## Try it
Set each line of the material below down word for word, from the first through the line that holds "- Swagger API", but not the pictures.

## Data
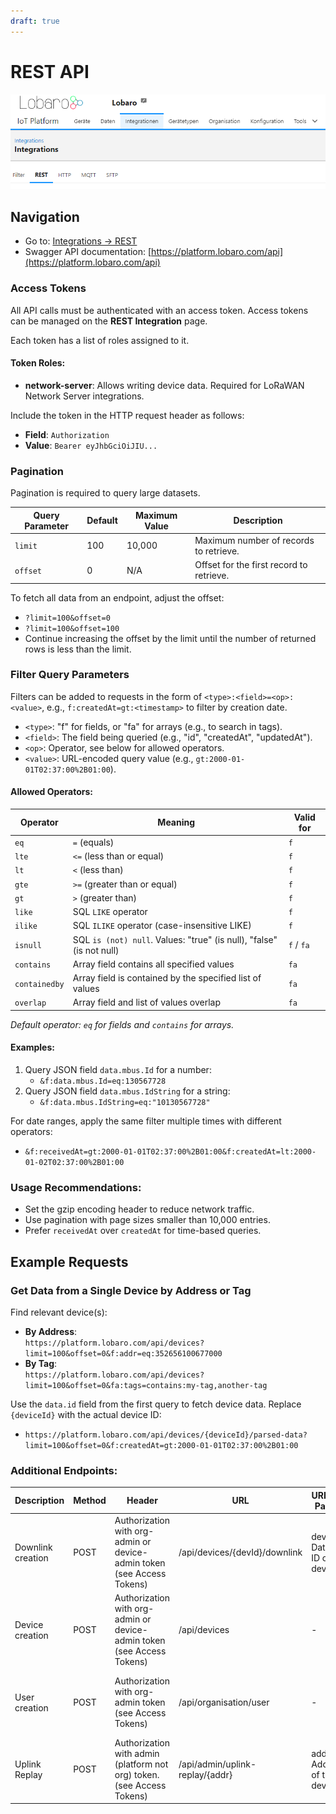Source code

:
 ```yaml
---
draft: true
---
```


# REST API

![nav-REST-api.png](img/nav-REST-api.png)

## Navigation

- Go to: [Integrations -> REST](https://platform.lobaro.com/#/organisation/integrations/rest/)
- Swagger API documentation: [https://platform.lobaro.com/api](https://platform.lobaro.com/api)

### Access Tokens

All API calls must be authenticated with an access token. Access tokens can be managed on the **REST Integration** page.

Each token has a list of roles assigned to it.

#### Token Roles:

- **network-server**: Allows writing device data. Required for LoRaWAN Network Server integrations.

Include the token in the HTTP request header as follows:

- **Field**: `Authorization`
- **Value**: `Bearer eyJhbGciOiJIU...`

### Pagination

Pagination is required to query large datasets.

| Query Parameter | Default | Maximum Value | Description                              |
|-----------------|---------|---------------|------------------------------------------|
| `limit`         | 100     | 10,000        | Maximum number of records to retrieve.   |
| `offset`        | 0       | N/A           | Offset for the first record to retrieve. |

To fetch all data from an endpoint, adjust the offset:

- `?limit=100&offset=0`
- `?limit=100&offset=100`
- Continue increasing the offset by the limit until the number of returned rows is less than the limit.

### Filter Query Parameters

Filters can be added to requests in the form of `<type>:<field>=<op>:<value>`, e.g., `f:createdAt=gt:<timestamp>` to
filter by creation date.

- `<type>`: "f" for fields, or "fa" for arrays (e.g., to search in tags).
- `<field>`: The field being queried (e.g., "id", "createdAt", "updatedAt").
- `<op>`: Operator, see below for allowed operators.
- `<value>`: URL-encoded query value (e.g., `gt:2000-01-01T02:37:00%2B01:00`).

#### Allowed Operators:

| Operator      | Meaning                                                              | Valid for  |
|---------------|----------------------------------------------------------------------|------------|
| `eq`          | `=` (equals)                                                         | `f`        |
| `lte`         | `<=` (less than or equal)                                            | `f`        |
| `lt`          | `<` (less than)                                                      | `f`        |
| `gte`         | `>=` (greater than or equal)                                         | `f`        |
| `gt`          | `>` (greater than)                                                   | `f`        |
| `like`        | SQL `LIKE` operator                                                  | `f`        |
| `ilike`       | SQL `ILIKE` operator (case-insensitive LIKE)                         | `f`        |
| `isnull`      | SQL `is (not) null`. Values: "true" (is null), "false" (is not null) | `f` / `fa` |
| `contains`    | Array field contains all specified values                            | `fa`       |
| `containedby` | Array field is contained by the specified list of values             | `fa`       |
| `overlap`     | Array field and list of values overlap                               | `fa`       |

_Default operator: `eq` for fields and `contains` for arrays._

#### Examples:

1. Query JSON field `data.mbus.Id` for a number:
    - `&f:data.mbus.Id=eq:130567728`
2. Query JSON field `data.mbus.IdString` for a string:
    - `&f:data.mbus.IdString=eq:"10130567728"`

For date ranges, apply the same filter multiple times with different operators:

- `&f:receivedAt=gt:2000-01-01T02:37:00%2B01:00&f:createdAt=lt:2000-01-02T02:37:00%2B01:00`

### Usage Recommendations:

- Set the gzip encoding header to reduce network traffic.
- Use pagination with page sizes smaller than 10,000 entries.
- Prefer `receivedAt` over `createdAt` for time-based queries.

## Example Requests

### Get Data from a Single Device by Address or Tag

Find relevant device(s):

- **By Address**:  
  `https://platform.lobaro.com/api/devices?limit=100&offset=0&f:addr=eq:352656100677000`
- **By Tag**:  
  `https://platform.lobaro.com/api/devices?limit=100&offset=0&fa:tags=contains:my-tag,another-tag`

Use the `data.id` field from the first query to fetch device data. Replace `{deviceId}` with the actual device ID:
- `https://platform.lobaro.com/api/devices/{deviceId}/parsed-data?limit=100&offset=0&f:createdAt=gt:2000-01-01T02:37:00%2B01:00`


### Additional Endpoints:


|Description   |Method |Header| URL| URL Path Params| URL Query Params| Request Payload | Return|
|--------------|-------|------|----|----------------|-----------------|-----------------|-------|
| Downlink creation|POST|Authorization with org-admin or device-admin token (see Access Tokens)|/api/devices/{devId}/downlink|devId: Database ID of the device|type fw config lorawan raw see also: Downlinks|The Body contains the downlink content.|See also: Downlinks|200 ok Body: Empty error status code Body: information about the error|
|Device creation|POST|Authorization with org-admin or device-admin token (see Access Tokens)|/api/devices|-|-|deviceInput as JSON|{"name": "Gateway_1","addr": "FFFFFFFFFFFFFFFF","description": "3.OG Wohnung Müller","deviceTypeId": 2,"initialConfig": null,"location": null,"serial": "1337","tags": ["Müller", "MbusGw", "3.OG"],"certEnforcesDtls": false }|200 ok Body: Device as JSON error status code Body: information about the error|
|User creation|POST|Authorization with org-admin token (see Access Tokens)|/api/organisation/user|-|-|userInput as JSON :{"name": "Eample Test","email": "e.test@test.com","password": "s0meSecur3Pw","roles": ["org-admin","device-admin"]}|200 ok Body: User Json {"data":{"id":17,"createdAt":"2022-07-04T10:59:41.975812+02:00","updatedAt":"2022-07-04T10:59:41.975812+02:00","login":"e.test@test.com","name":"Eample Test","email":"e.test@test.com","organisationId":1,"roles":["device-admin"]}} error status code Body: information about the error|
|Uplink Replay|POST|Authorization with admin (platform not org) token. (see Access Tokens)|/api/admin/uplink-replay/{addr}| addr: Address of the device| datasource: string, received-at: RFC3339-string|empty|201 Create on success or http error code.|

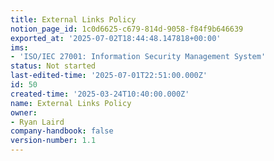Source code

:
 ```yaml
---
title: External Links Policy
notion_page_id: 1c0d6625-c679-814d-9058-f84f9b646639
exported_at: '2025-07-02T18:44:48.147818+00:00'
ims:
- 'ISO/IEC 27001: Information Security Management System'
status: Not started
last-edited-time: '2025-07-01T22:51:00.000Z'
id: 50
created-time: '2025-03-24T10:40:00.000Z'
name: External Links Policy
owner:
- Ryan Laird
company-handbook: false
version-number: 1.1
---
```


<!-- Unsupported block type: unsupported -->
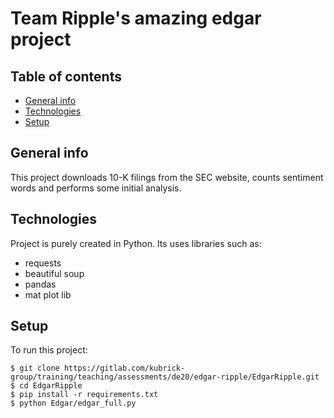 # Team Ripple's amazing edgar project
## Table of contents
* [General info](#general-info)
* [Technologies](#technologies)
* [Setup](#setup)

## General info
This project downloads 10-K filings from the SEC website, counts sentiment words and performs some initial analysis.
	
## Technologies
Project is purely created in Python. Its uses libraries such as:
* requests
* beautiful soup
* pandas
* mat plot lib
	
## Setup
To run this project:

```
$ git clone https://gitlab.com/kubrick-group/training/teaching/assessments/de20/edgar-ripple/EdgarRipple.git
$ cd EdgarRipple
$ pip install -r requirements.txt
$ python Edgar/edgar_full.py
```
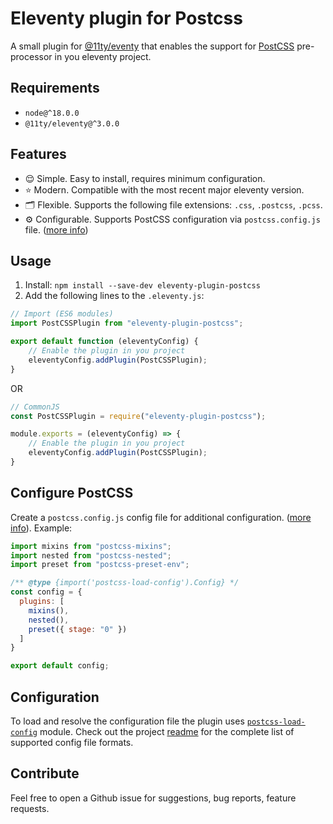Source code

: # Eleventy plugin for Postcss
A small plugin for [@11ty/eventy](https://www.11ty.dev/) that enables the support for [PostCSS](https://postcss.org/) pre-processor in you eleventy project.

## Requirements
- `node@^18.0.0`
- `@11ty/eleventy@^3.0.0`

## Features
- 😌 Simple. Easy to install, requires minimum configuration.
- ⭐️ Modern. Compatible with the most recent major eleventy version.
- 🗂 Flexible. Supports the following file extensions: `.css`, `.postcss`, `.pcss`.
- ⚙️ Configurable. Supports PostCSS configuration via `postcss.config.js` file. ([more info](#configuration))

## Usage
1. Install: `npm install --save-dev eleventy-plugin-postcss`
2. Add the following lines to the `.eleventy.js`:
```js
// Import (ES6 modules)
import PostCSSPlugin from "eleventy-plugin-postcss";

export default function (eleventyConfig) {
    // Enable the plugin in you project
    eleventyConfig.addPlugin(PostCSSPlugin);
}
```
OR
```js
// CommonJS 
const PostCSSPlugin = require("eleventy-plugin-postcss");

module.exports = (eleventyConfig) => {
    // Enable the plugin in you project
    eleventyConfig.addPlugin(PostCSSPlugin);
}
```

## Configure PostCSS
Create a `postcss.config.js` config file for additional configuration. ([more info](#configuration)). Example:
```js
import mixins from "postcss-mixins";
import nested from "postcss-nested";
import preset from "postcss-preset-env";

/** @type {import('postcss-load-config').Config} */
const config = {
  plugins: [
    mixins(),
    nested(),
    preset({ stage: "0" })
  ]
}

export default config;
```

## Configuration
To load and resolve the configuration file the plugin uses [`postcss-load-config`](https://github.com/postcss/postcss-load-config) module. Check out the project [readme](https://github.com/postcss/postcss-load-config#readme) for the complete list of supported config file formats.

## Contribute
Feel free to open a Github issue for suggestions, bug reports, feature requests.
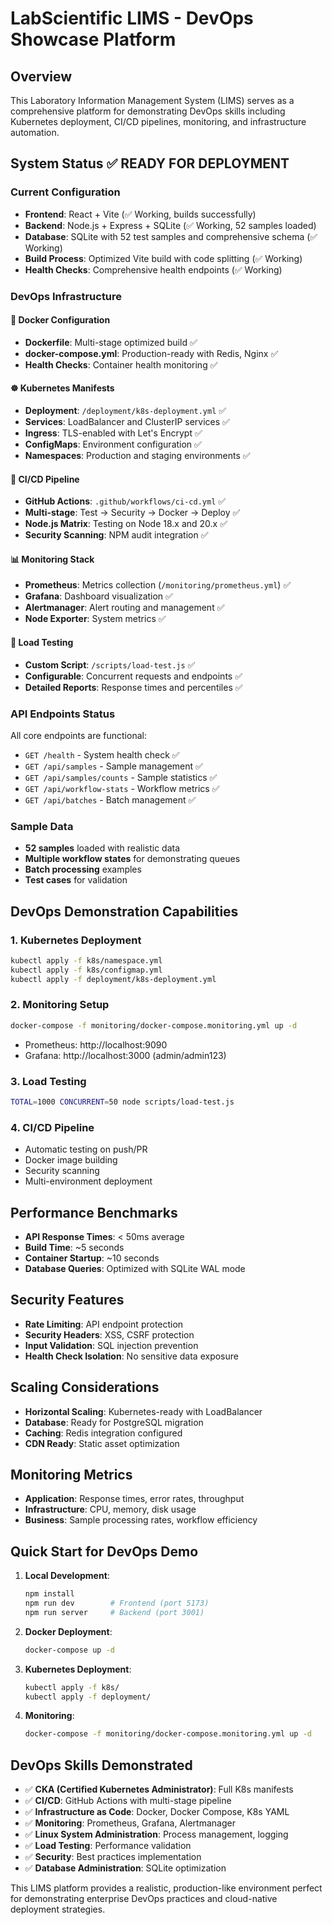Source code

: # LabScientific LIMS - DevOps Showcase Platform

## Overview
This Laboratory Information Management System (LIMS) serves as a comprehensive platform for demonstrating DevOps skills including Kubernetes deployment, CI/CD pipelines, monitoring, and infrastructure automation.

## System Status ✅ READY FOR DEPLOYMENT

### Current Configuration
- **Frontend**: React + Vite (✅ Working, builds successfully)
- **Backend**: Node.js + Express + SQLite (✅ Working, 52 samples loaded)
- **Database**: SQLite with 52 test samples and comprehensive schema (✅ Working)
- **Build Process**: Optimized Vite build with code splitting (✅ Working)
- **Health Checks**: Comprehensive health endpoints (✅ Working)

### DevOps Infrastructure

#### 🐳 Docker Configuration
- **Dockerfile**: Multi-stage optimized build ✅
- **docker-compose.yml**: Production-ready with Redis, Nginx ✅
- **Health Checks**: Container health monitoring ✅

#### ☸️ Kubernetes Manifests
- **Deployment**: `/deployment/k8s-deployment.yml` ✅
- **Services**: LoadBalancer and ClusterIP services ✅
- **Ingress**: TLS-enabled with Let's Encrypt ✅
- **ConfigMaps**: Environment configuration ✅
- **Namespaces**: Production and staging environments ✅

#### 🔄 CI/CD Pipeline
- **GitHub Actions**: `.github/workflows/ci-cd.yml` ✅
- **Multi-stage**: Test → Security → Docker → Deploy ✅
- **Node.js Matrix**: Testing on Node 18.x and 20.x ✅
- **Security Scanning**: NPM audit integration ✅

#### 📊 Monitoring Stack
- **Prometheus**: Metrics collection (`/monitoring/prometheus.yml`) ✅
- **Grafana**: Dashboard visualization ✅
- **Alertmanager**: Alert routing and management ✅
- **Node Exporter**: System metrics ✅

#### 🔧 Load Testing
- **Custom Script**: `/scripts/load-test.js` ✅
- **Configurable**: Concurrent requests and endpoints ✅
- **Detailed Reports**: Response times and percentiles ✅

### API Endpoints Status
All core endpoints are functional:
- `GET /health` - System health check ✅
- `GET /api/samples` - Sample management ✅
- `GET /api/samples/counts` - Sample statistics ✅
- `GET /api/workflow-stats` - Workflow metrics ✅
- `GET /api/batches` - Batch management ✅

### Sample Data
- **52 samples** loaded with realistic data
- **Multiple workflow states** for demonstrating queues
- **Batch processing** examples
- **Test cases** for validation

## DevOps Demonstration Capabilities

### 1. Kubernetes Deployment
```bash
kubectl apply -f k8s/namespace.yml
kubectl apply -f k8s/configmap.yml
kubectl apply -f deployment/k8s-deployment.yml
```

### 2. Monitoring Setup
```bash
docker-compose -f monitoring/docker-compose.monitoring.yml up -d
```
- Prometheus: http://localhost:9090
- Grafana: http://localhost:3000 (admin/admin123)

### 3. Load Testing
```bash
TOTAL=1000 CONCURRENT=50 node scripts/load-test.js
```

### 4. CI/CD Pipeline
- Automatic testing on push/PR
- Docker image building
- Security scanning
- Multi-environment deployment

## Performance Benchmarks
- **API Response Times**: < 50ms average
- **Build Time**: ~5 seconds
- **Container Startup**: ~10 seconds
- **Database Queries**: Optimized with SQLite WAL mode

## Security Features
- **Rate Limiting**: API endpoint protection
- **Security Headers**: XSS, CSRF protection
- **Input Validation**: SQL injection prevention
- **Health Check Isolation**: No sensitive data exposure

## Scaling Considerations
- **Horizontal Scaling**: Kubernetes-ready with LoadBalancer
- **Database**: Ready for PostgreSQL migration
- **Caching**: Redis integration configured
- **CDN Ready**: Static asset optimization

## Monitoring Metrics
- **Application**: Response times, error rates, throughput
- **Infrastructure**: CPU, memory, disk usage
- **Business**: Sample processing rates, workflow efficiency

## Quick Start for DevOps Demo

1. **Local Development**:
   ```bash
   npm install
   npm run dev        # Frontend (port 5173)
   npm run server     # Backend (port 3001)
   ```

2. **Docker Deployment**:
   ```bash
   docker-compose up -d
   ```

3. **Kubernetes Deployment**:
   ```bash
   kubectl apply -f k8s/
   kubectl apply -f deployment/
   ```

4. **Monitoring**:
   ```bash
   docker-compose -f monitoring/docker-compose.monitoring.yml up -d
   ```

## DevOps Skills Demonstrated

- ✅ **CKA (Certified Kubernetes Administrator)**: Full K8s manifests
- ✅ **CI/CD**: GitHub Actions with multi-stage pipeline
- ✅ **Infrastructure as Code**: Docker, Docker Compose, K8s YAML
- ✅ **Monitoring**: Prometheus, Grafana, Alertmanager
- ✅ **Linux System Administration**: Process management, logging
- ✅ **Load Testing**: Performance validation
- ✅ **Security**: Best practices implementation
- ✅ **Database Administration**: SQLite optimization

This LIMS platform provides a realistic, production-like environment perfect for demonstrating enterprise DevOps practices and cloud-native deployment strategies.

## Reply
Source code

:
 ```yaml
---
draft: true
---
```


# REST API

![nav-REST-api.png](img/nav-REST-api.png)

## Navigation

- Go to: [Integrations -> REST](https://platform.lobaro.com/#/organisation/integrations/rest/)
- Swagger API documentation: [https://platform.lobaro.com/api](https://platform.lobaro.com/api)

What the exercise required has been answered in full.